Aujourd’hui, le moment est venu à nouveau de prouver notre engagement.


Premièrement, à cause des effroyables souffrances au Darfour.  De courageux efforts ont été faits pour acheminer une aide humanitaire. Je suis heureux que le Conseil de sécurité ait pu surmonter ses divergences et convenir à la fois d’imposer des sanctions à l’encontre des individus qui violent le droit international humanitaire ou les droits de l’homme et de demander à la Cour pénale internationale de jouer le rôle essentiel qui lui revient en mettant fin à l’impunité et en demandant des comptes à ceux qui sont accusés de crimes de guerre et de crimes contre l’humanité. Je pense que nous devrions tous être reconnaissants aux troupes déployées par l’Union africaine, dont la présence – là où elle est ressentie – contribue indiscutablement à protéger la population d’autres crimes. Cependant, sous sa forme actuelle, cette force n’est manifestement pas suffisante pour assurer la sécurité dans un territoire aussi vaste. Et pendant ce temps, il n’y a eu pratiquement aucun progrès sur la voie d’un règlement politique. Pour nous tous, individuellement et collectivement en tant qu’institution, cette situation est un défi. Pour des milliers d’hommes, de femmes et d’enfants, nous avons déjà trop tardé.

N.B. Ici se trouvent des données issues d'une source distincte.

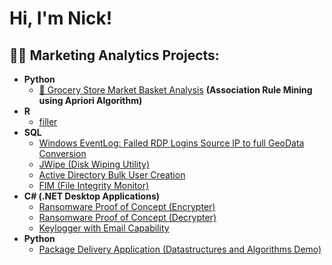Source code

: <h1>Hi, I'm Nick! <br/></h1>

<h2>👨‍💻 Marketing Analytics Projects:</h2>

- <b>Python</b>
  - [🛒 Grocery Store Market Basket Analysis](https://colab.research.google.com/drive/1Cq7vPmUcmcadLbQbPFlazoj5legACIZo) <b>(Association Rule Mining using Apriori Algorithm)</b>
- <b>R</b>
  - [filler](https://github.com/joshmadakor1/4chan-Image-Analysis-Middleware-C964)
- <b>SQL</b>
  - [Windows EventLog: Failed RDP Logins Source IP to full GeoData Conversion](https://github.com/joshmadakor1/Sentinel-Lab)
  - [JWipe (Disk Wiping Utility)](https://github.com/joshmadakor1/Jwipe.PowerShell)
  - [Active Directory Bulk User Creation](https://github.com/joshmadakor1/AD_PS)
  - [FIM (File Integrity Monitor)](https://github.com/joshmadakor1/PowerShell-Integrity-FIM)
- <b>C# (.NET Desktop Applications)</b>
  - [Ransomware Proof of Concept (Encrypter)](https://github.com/joshmadakor1/EncrypterPOC)
  - [Ransomware Proof of Concept (Decrypter)](https://github.com/joshmadakor1/DecrypterPOC)
  - [Keylogger with Email Capability](https://github.com/joshmadakor1/Key-Logger-With-Email)
- <b>Python</b>
  - [Package Delivery Application (Datastructures and Algorithms Demo)](https://github.com/joshmadakor1/Package-Delivery-Pathfinding-Algorithm)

Mais aujourd’hui, mes pensées vont aussi aux victimes dont le sort tragique n’est pas aussi connu. Je pense aux faibles, aux pauvres et à tous ceux qui sont vulnérables. Je pense à tous ceux dont les droits de l’homme sont bafoués et à tous ceux qui risquent d’être un jour victimes de la violence et de l’oppression. La responsabilité que la Charte fait peser sur nous à l’égard de tous est claire: il nous faut faire plus pour promouvoir et protéger les droits de l’homme et les libertés fondamentales.

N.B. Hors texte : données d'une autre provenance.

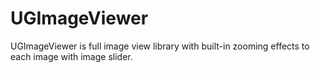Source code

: # UGImageViewer
UGImageViewer is full image view library with built-in zooming effects to each image with image slider.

De fait, personne n’a le monopole de la vertu en matière de droits de l’homme. Des violations sont commises dans les pays riches comme dans les pays pauvres. Les femmes dans de très nombreux pays continuent de ne pas pouvoir exercer pleinement leurs droits. Ces violations, qu’elles soient commises au nom de la religion, de l’appartenance ethnique ou de la sécurité de l’État, interpellent notre conscience. Qu’elles soient commises publiquement ou de façon plus insidieuse, elles doivent nous faire nous dresser pour défendre le droit de tous les êtres humains à être traités avec dignité et respect.


Les droits de l’homme sont au centre des propositions que je viens de présenter aux États Membres dans mon rapport intitulé « Dans une liberté plus grande ».  J’y fais valoir qu’il n’y a pas de développement sans sécurité ni sécurité sans développement.  Mais je souligne aussi qu’il ne peut y avoir ni sécurité ni développement sans le respect universel des droits de l’homme.  Si le combat n’est pas livré sur tous ces fronts, aucune victoire ne sera possible.  Si nous ne procédons pas à une refonte de nos mécanismes de défense des droits de l’homme, nous risquons de ne pouvoir rétablir la confiance du public dans l’Organisation elle-même.


La cause des droits de l’homme est entrée dans une nouvelle ère. Durant la majeure partie des 60 dernières années, nous nous sommes attachés à articuler, codifier et consacrer les droits. Cet effort a produit un cadre remarquable de lois, de normes et de mécanismes – la Déclaration universelle, les pactes internationaux et de nombreux autres instruments.  Ce travail doit se poursuivre dans certains domaines. Mais l’ère des déclarations laisse à présent la place, comme il se doit, à l’ère de la mise en œuvre.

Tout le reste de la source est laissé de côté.